**DIRECTIONS:** How many lines in the records below contain the word "cloud"? Give only the number.

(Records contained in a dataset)

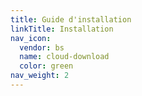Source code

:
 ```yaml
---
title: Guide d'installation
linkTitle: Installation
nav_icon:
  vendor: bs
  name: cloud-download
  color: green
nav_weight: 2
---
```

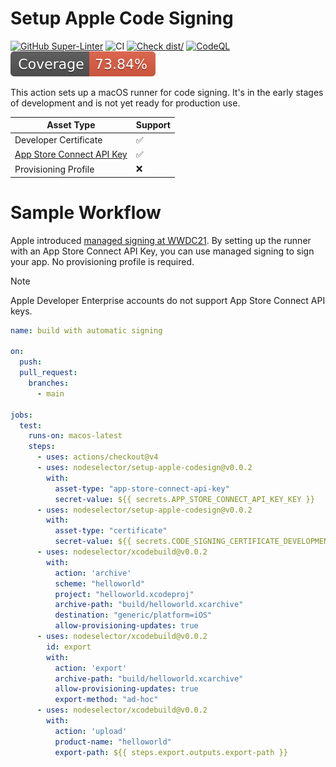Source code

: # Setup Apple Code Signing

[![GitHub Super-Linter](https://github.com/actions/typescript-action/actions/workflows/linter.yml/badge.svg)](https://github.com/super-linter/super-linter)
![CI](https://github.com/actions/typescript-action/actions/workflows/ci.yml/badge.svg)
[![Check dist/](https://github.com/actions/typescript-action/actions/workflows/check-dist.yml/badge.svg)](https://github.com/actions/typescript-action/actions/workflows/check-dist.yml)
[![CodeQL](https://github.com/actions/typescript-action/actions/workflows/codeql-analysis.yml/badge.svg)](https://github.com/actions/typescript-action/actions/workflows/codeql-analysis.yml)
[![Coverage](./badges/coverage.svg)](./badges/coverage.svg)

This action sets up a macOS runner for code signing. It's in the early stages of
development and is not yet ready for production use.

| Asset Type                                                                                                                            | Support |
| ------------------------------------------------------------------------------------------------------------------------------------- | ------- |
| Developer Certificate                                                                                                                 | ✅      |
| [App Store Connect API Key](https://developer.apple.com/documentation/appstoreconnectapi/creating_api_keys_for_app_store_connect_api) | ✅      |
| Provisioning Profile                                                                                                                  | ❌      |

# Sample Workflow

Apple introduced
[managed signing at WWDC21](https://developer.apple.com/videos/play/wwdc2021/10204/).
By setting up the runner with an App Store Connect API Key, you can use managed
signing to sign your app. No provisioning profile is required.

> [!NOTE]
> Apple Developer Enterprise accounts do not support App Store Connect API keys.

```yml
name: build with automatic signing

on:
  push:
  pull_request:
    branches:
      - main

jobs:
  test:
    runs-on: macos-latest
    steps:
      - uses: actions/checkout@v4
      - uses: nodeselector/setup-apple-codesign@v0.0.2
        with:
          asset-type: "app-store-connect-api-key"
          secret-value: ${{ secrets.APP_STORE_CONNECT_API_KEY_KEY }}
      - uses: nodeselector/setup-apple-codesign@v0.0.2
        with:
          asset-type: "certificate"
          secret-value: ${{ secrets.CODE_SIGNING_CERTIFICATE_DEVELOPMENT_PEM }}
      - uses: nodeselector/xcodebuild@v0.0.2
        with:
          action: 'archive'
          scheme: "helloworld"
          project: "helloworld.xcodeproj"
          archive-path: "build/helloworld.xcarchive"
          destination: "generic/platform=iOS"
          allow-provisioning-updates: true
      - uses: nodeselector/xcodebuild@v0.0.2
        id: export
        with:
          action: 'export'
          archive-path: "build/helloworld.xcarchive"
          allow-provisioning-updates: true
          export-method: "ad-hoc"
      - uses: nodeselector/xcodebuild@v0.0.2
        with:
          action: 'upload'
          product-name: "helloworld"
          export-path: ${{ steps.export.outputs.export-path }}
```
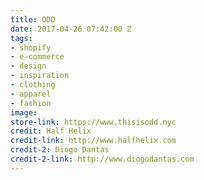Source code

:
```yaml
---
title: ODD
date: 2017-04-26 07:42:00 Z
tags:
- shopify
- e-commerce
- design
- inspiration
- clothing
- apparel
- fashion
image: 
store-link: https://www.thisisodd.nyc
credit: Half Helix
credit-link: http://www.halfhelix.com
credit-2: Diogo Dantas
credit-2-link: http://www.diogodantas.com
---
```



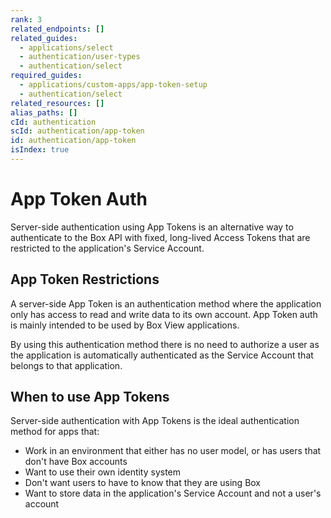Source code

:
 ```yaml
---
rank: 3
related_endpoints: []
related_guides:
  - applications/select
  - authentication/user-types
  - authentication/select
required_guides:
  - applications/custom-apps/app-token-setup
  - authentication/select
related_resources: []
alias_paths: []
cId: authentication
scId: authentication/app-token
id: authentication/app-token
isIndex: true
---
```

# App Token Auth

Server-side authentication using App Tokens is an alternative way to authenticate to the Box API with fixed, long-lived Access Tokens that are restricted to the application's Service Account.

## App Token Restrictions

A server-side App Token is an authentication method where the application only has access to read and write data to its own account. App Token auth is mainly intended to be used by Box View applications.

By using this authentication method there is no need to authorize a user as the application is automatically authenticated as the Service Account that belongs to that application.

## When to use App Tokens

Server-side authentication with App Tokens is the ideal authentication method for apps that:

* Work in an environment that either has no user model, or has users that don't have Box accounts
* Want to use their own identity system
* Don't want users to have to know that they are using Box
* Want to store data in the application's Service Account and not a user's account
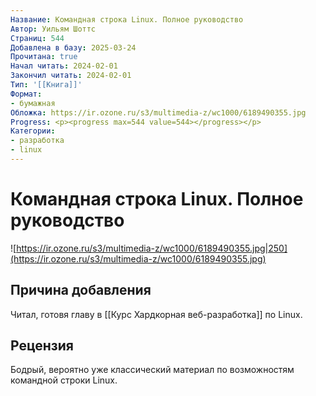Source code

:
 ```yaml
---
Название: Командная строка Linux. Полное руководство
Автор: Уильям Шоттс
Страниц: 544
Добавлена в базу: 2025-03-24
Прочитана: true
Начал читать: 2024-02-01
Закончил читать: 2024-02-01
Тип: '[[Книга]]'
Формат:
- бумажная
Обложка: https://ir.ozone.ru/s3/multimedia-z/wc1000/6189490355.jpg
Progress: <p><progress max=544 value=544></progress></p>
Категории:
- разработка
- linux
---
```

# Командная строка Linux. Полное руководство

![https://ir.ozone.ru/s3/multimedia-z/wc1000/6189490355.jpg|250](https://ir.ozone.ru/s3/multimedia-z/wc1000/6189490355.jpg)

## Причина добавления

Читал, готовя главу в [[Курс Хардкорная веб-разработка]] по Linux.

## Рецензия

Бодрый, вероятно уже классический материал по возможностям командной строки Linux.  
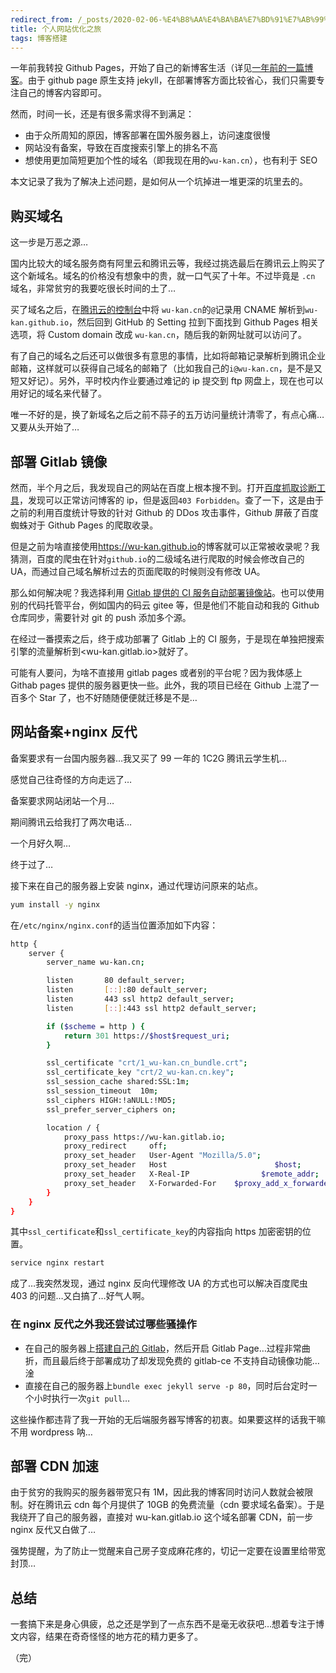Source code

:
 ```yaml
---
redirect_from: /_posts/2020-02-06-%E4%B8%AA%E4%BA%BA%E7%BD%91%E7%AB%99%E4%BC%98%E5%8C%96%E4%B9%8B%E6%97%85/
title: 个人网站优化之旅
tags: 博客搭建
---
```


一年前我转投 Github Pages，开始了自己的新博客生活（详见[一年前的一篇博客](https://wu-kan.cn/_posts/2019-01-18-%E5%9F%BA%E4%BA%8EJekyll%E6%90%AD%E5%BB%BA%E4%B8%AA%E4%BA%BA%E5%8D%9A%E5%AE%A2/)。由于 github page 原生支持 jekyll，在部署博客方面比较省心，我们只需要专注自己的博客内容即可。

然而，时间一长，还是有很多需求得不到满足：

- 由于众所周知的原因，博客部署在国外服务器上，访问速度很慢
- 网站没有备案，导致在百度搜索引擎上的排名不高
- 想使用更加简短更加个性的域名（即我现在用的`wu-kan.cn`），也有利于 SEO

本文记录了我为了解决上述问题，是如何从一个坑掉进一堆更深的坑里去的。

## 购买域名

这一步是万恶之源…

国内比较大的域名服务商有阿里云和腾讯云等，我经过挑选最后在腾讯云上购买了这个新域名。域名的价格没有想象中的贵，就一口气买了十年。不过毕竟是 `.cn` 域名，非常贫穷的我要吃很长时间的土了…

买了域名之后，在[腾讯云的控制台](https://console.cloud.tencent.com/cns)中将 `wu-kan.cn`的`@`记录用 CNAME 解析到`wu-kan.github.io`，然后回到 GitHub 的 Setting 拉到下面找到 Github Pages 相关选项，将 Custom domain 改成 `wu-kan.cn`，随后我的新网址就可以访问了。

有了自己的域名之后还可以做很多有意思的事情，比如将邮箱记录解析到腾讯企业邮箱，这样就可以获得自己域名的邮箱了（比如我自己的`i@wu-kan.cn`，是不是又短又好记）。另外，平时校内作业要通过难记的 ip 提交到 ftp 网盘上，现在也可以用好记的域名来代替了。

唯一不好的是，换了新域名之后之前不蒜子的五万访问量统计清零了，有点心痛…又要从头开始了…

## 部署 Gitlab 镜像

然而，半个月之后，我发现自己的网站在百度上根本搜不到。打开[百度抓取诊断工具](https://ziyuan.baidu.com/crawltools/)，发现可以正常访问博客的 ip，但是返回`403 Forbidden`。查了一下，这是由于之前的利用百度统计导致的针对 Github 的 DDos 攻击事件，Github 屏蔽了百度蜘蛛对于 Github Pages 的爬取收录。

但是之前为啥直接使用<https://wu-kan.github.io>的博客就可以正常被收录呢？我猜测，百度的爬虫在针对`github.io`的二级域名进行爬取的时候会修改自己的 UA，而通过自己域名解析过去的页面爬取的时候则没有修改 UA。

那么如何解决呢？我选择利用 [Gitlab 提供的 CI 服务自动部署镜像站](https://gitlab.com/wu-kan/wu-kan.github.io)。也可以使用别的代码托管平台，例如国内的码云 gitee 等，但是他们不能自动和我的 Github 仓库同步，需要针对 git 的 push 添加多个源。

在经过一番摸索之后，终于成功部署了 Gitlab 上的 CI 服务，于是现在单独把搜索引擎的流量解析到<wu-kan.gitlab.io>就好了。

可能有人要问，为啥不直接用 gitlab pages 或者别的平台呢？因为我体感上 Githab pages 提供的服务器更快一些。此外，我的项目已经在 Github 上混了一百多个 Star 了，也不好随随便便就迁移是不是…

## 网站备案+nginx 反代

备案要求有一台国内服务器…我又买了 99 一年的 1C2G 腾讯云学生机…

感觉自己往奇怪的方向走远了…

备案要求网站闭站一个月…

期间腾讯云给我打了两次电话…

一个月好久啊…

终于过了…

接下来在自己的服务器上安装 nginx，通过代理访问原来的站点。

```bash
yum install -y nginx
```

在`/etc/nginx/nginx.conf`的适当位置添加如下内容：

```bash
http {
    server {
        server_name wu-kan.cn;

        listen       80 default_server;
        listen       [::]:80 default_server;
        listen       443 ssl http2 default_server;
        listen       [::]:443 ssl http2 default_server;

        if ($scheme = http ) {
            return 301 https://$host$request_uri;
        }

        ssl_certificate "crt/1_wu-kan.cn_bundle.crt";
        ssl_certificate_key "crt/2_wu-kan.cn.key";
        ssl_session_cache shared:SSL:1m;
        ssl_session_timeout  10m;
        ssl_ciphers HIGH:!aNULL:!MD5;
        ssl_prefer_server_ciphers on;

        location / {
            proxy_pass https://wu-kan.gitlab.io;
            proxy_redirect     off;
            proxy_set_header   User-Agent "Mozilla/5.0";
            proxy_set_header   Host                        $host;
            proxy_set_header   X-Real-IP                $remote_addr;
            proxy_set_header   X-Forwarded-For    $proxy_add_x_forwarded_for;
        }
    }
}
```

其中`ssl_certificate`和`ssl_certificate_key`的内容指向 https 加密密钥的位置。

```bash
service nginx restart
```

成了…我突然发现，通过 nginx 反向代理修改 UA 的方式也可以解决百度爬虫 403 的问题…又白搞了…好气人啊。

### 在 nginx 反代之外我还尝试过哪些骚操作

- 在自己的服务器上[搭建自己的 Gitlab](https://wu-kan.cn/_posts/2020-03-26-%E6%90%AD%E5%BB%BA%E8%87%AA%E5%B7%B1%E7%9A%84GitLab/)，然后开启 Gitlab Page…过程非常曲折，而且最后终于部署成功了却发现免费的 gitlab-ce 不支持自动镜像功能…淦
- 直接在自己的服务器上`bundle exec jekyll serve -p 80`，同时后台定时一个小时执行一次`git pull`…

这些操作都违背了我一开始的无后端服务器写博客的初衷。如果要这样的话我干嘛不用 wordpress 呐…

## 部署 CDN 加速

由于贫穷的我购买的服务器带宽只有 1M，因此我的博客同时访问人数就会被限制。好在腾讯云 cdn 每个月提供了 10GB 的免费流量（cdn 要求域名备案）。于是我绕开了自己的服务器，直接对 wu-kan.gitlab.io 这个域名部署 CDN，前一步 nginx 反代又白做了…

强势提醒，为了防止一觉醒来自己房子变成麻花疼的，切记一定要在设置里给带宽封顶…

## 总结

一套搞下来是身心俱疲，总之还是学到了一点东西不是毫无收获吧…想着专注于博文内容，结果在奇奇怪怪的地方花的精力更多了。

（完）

**EXERCISE SOLUTION:** 2